In the weeks before the war, Jordan declared itself the "best friend" of Washington in the region. But once the war began, the government said it was "angry" about the conflict, and King Abdullah stated repeatedly that he is reaching out to the international community to stop the war.
A drawn-out war is "a goad to the populations in surrounding states," said Edward Walker, a former ambassador to Egypt and the United Arab Emirates and president of the Middle East Institute, a policy research center in Washington.
In nations such as Pakistan, with an overwhelmingly Muslim population, "this is handing the fundamentalists a recruiting tool. They can polarize the population," Walker said.
Even as leaders of Muslim nations fear crossing the Bush administration, and want the war to end quickly, they would like to see the United States get a comeuppance on the battlefield to thwart further military action in the region, Telhami said.
"Many of them see this as episode one of a nightmarish serial. They want the ratings to be so bad that episode two and episode three won't be shown."
Both Washington and London watch inflamed anti-war protests around the globe and unsettled moods at home. Leaders in both countries have shifted the emphasis this week to say that the war will be longer and costlier than officials led the public to believe.
U.S. officials say they are not to blame for the notion that the war would end swiftly.
"Nobody should have expected that it would suddenly all be over on day one or day two," Secretary of State Colin Powell said this week. "Unfortunately, that kind of hype is created within the media."
But the Pentagon has been happy about news reports of its overwhelming military might, and a planned bombing campaign of "shock and awe." Senior U.S. officials themselves have added to the impression that Saddam's army would fold.
Just three days before the war's onset, Vice President Dick Cheney forecast that the Iraqi army would put up no struggle, and that elements of the elite Republican Guard were "likely to step aside" from a steamrolling U.S. military.
Polls give President Bush strong support, and that support is likely to be resilient for several more weeks into the campaign. Still, the White House feels the pressure to act quickly.
"The faster the better, as far as the administration is concerned," said Ross K. Baker, a scholar of U.S. politics at Rutgers University in New Jersey. "Anything more than a month, people would start getting edgy, members of Congress would get edgy."
"Time is not on the president's side," Baker added.
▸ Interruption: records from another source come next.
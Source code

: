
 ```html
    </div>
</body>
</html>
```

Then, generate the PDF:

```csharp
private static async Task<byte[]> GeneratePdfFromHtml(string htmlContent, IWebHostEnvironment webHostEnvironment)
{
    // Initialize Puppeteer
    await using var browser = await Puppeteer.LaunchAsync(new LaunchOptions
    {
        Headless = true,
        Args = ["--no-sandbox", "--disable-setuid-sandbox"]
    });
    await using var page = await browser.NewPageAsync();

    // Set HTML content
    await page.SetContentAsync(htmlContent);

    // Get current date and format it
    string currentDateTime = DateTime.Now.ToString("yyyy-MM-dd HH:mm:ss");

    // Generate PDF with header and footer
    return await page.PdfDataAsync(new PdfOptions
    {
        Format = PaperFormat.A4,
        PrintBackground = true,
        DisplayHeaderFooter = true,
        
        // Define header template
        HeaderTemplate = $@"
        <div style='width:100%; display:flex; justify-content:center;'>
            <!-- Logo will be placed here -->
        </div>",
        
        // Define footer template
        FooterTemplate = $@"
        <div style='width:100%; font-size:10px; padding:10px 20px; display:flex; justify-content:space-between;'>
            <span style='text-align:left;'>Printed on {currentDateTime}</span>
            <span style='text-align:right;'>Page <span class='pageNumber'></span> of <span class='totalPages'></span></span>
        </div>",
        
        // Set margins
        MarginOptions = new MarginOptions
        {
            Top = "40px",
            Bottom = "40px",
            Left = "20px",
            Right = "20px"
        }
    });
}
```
A lengthy war could keep oil prices high, halt economic recovery and plague the administration with public fears of involvement in a foreign quagmire.
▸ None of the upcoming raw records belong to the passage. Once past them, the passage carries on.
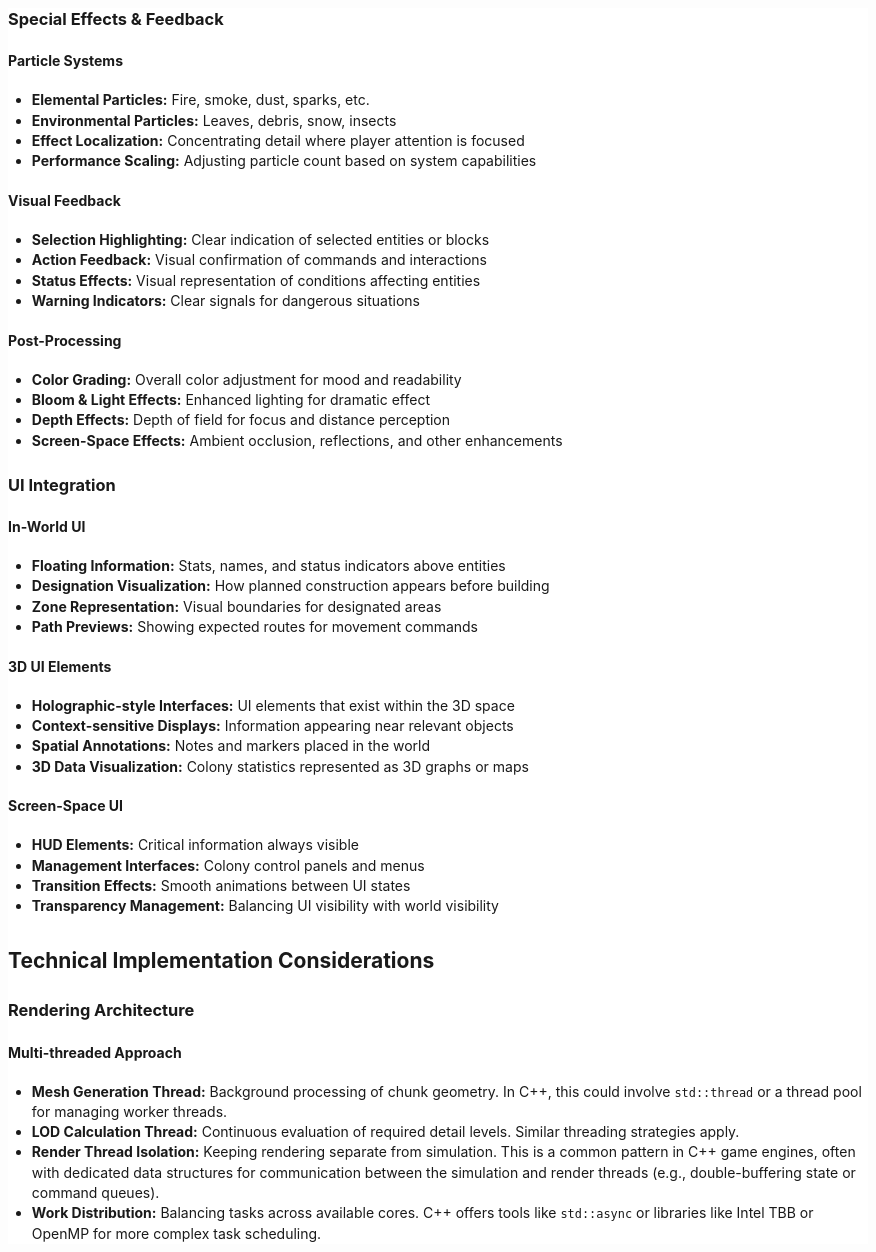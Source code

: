 ### Special Effects & Feedback

#### Particle Systems
- **Elemental Particles:** Fire, smoke, dust, sparks, etc.
- **Environmental Particles:** Leaves, debris, snow, insects
- **Effect Localization:** Concentrating detail where player attention is focused
- **Performance Scaling:** Adjusting particle count based on system capabilities

#### Visual Feedback
- **Selection Highlighting:** Clear indication of selected entities or blocks
- **Action Feedback:** Visual confirmation of commands and interactions
- **Status Effects:** Visual representation of conditions affecting entities
- **Warning Indicators:** Clear signals for dangerous situations

#### Post-Processing
- **Color Grading:** Overall color adjustment for mood and readability
- **Bloom & Light Effects:** Enhanced lighting for dramatic effect
- **Depth Effects:** Depth of field for focus and distance perception
- **Screen-Space Effects:** Ambient occlusion, reflections, and other enhancements

### UI Integration

#### In-World UI
- **Floating Information:** Stats, names, and status indicators above entities
- **Designation Visualization:** How planned construction appears before building
- **Zone Representation:** Visual boundaries for designated areas
- **Path Previews:** Showing expected routes for movement commands

#### 3D UI Elements
- **Holographic-style Interfaces:** UI elements that exist within the 3D space
- **Context-sensitive Displays:** Information appearing near relevant objects
- **Spatial Annotations:** Notes and markers placed in the world
- **3D Data Visualization:** Colony statistics represented as 3D graphs or maps

#### Screen-Space UI
- **HUD Elements:** Critical information always visible
- **Management Interfaces:** Colony control panels and menus
- **Transition Effects:** Smooth animations between UI states
- **Transparency Management:** Balancing UI visibility with world visibility

## Technical Implementation Considerations

### Rendering Architecture

#### Multi-threaded Approach
- **Mesh Generation Thread:** Background processing of chunk geometry. In C++, this could involve `std::thread` or a thread pool for managing worker threads.
- **LOD Calculation Thread:** Continuous evaluation of required detail levels. Similar threading strategies apply.
- **Render Thread Isolation:** Keeping rendering separate from simulation. This is a common pattern in C++ game engines, often with dedicated data structures for communication between the simulation and render threads (e.g., double-buffering state or command queues).
- **Work Distribution:** Balancing tasks across available cores. C++ offers tools like `std::async` or libraries like Intel TBB or OpenMP for more complex task scheduling.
Prime Minister Tony Blair was asked at a news conference Thursday at the presidential retreat at Camp David why he and Bush are now forecasting a longer war. Blair said wall-to-wall news reports obscure the fact that the military campaign is still young.
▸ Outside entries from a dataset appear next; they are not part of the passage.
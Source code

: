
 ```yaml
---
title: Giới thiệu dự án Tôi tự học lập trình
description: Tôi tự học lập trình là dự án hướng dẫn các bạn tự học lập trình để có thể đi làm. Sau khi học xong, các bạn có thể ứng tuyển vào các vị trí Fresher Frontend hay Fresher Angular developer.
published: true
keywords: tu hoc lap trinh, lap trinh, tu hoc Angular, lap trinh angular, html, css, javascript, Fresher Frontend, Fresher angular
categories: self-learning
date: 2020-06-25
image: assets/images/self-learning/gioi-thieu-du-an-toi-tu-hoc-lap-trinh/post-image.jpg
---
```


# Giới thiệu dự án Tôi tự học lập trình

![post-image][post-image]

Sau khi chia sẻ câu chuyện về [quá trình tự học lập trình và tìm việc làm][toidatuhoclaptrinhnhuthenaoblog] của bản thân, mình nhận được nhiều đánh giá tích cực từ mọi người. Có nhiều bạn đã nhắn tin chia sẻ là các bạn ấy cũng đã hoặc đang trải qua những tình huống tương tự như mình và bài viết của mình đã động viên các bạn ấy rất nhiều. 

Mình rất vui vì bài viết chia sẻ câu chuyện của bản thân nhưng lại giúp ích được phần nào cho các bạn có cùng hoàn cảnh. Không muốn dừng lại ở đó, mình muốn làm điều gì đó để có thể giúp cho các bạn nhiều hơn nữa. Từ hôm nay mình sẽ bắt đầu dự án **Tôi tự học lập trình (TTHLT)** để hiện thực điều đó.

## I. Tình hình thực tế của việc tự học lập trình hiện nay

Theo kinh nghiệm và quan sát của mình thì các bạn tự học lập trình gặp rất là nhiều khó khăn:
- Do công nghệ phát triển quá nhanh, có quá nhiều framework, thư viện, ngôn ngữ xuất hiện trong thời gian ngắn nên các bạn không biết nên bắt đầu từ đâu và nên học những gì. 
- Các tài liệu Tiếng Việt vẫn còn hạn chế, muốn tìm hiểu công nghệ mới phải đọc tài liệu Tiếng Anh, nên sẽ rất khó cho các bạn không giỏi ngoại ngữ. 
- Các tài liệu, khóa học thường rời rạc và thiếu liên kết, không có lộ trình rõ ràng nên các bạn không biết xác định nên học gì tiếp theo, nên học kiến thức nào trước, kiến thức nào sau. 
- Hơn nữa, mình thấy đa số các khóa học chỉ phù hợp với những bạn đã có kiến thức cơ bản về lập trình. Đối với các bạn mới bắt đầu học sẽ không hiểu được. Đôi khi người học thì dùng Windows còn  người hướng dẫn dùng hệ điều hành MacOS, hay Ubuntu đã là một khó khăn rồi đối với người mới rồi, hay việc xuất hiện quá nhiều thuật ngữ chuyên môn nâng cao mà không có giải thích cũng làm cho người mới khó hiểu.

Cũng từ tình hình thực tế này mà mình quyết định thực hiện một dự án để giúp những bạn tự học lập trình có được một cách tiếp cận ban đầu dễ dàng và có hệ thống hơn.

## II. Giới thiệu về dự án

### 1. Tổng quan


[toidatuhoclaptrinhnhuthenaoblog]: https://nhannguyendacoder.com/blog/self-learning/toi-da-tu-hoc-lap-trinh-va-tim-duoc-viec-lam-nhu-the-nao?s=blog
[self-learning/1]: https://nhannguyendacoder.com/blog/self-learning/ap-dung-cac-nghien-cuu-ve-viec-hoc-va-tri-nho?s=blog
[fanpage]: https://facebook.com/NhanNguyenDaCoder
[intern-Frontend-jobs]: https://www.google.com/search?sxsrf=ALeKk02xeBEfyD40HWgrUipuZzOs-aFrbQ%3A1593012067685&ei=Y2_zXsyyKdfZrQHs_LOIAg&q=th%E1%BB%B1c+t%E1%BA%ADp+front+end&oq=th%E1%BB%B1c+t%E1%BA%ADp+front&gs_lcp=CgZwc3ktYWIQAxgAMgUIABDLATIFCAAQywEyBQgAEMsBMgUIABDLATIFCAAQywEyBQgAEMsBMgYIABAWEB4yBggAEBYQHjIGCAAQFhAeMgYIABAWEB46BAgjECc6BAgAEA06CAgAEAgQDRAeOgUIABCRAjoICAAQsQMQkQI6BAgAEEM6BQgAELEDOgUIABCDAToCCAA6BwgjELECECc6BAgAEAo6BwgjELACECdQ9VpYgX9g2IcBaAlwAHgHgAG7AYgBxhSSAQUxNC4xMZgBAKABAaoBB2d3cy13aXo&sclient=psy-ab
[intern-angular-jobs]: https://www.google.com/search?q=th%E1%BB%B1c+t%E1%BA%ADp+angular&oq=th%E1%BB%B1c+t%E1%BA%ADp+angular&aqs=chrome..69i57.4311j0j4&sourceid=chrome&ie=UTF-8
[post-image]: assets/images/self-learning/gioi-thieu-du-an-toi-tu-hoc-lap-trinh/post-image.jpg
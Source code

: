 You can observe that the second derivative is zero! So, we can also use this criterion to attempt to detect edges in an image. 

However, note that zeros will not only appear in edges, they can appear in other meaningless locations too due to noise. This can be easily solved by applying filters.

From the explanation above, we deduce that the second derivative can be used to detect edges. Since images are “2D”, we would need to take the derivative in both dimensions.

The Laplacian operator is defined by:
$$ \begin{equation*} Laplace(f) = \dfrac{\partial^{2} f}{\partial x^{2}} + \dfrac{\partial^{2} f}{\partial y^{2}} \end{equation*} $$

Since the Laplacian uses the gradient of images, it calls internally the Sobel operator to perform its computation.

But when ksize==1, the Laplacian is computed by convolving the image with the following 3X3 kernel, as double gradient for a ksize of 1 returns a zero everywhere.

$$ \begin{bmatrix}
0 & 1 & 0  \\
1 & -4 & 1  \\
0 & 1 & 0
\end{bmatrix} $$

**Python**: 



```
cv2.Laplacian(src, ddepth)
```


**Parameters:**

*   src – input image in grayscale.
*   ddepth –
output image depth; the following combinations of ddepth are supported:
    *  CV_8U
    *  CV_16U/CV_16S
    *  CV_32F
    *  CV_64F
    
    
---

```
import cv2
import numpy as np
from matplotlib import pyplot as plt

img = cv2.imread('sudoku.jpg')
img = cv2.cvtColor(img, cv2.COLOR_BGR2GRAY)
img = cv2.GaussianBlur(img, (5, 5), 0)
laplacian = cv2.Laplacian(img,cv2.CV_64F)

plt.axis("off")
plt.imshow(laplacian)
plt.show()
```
"You've got this constant 24-hours-a-day media," Blair said. "It may seem to people that it's a lot longer than just under a week.
"But actually, it's just under a week. And in just under a week, there is a massive amount that has already been achieved."
During a speech to troops at MacDill Air Force Base in Tampa, Fla., Wednesday, Bush varied from a prepared text of a speech, deleting a phrase that the war was "ahead of schedule."
Experts say hugely lethal new military technology has compressed wars, while new technology can give news coverage of the wars a breathless, accelerated quality, affecting public mood.
"Public opinion and public mood can shift faster than it could in the old days," said Peter D. Feaver, an expert on public opinion during wartime at Duke University.
(Knight Ridder Newspapers correspondent Nancy A. Youssef contributed to this report.)
(c) 2003, Knight Ridder/Tribune Information Services.